If I don’t do this, I could lose it, along with my mind.
I look at Kat.
“You should take it,” she says, in a low, yet firm, voice.
“But—”
“No ‘buts,’ Hollis. He’s going to keep dragging this out. I know how you are with the holidays, but figure something out. Celebrate on different days with your kids. Take the extra alone time and do something for you. It’s not worth it.”
Celebrate on different days? Do something for you?
Every word feels like it’s drowning me. That defeats the whole purpose and strangles every ounce of magic out of the season. Not to mention my job, especially this time of year, is focused on writing about kids and family. How the hell do I do that without kids or a family?

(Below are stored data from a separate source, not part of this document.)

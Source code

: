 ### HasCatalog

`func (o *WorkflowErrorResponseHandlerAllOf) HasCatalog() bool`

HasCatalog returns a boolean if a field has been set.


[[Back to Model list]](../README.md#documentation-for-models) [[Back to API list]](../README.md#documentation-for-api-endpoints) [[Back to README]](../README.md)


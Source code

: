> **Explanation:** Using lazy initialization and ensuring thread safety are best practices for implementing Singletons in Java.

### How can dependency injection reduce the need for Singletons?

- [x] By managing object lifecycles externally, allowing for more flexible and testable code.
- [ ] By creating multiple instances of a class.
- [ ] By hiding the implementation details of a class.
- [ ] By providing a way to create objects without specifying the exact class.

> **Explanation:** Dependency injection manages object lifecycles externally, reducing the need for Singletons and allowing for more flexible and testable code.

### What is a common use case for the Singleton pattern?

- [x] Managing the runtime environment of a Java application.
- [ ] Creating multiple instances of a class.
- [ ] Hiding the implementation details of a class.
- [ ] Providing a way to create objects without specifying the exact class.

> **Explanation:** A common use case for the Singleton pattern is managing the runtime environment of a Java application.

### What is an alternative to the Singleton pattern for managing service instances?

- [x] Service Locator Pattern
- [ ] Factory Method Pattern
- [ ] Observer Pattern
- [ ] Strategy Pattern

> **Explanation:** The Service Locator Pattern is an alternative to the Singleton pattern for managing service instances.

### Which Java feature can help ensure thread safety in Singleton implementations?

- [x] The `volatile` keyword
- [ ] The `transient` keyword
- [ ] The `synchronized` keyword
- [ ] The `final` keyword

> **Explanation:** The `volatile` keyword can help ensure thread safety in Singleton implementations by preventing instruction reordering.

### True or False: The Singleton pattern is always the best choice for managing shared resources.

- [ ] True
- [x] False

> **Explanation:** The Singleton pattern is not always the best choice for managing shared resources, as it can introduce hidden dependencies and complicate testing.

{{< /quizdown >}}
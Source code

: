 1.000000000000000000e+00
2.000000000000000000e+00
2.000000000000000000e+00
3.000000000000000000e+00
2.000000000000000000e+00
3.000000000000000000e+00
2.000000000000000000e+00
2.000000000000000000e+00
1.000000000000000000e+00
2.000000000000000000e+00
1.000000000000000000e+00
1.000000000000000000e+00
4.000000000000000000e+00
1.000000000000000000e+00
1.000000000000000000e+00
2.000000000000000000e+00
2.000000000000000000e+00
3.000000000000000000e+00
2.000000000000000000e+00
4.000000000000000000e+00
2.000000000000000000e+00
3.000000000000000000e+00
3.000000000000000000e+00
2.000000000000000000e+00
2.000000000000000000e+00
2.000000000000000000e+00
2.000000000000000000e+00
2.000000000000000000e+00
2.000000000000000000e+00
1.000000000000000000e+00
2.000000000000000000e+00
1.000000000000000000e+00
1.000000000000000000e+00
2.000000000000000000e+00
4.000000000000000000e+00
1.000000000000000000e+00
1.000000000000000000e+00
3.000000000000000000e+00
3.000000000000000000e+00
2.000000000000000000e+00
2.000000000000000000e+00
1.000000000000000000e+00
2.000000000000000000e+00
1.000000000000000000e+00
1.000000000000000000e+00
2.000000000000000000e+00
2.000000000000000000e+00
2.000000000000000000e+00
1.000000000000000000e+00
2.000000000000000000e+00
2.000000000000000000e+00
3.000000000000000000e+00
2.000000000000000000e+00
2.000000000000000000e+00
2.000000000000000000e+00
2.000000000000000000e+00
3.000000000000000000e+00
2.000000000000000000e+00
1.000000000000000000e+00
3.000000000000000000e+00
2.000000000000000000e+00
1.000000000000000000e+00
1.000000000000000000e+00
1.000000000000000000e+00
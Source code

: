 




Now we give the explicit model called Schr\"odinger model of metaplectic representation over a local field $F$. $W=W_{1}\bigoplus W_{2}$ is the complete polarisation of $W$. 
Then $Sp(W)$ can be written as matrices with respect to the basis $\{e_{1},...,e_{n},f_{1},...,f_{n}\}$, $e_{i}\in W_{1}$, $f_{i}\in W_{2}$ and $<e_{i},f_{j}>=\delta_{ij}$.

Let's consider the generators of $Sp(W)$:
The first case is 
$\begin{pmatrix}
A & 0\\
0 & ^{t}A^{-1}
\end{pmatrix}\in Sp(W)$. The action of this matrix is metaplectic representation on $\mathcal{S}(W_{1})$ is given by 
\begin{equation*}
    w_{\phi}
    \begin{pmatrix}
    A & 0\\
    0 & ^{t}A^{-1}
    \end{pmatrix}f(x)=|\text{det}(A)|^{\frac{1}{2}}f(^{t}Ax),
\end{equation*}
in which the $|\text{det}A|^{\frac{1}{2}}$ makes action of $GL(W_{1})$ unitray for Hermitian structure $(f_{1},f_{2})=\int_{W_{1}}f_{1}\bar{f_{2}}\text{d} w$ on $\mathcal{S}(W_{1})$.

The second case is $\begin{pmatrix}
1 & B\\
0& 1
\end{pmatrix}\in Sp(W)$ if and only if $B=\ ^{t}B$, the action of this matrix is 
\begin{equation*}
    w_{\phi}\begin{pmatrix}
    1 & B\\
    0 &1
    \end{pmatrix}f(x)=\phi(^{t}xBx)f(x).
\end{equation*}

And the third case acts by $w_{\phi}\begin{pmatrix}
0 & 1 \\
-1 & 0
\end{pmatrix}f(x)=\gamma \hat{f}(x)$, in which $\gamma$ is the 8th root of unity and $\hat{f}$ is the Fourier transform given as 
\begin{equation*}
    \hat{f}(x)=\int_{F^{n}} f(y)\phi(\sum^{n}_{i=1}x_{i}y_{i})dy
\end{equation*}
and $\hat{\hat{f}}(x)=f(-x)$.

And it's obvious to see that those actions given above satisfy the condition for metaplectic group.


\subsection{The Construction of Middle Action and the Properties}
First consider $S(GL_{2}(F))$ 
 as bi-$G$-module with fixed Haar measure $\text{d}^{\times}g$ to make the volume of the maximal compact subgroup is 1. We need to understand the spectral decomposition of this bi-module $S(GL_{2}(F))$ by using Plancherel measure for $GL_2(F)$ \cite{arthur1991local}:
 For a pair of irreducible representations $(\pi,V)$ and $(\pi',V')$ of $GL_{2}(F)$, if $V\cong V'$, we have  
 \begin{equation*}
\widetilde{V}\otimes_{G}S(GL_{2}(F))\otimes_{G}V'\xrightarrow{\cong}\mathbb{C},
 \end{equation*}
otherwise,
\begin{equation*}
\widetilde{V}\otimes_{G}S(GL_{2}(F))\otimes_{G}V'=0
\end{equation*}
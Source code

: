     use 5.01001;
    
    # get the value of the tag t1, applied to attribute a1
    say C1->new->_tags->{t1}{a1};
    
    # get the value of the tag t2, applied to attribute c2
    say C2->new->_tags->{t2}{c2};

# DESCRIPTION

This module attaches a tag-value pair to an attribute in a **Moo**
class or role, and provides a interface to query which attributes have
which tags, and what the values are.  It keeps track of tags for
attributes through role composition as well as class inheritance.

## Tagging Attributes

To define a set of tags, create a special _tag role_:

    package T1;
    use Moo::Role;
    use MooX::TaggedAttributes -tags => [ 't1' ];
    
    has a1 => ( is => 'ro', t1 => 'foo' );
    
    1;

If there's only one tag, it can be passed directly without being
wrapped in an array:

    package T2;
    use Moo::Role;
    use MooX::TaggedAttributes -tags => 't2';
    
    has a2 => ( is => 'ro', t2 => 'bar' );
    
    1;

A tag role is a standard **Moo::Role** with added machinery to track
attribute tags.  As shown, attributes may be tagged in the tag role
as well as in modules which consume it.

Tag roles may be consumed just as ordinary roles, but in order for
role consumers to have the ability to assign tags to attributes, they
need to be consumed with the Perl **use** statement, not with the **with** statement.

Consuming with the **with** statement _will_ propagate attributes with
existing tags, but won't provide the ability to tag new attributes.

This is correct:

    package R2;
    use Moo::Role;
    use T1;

I open my mouth, but Kat talks over me.
“Leave this room a free woman, Hollis.”
I don’t have a choice. I feel it in my bones and see it all over her face. I need to let this end. Let him have the win so we can all move on with our lives.
I grab a pen and hover it over the line, forcing myself to sign. Life drains out of me with every looped letter of my name.
Ryan and his attorney shake hands. Make small talk.
Laugh. We all stand—like a marriage of fifteen years didn’t just end and life as I know it get obliterated with my name on the dotted line—and shuffle toward the door.
I want to cry but hold it in. I’ll wait until I’m in the parking lot and the safety of my minivan to have a proper come apart.
Yet I can’t stay quiet. I can’t let it go.
I grab Ryan’s arm—the arm I thought would hold me up until one of us died.
“Why are you doing this?” My eyes search his face for a glimmer of someone I used to know. “You don’t even care about the holidays.”
He looks at me and pulls his arm away, tugging at the crisp cuffs of his white dress shirt.
“But you do,” he says easily, the brown eyes I once thought were so warm now replaced with ice. “You went after the money, Hollis.” He shrugs, adjusting the knot of his tie. “You hit me where I hurt, I hit you where you hurt.”
Not only has time revealed Ryan as a piece of shit husband, it has also shown that he cares much more about money than I ever imagined possible. When I open my mouth to explain how wrong he has it, he strolls away, clapping his attorney on the back as they make their victory march down the hall.
Kat starts talking, but I can’t hear a word of it because the tears don’t wait for the minivan; they fall early. Not for the man I once loved—those shed and dried long ago—but for a season he’s stealing out of spite. The memories I won’t get. The joy. The traditions.
And once the tears start, they don’t stop.
Not on the drive home or through the entire bottle of wine I drink that night before I go to bed.
Not the next day when I put on my black bodysuit cat costume and full face of makeup.
Not as I sit on the front porch with our bucket of full-sized candy bars, which I eat most of as I scare costumed kids off with my chocolate-mouthed sobs.
Not as I try to figure out how I’ll ever survive this season without the four people I love most in this world, nor how I’ll ever deliver my annual series of articles dubbed Holidays with Hollis when not one piece of me knows how to celebrate without them.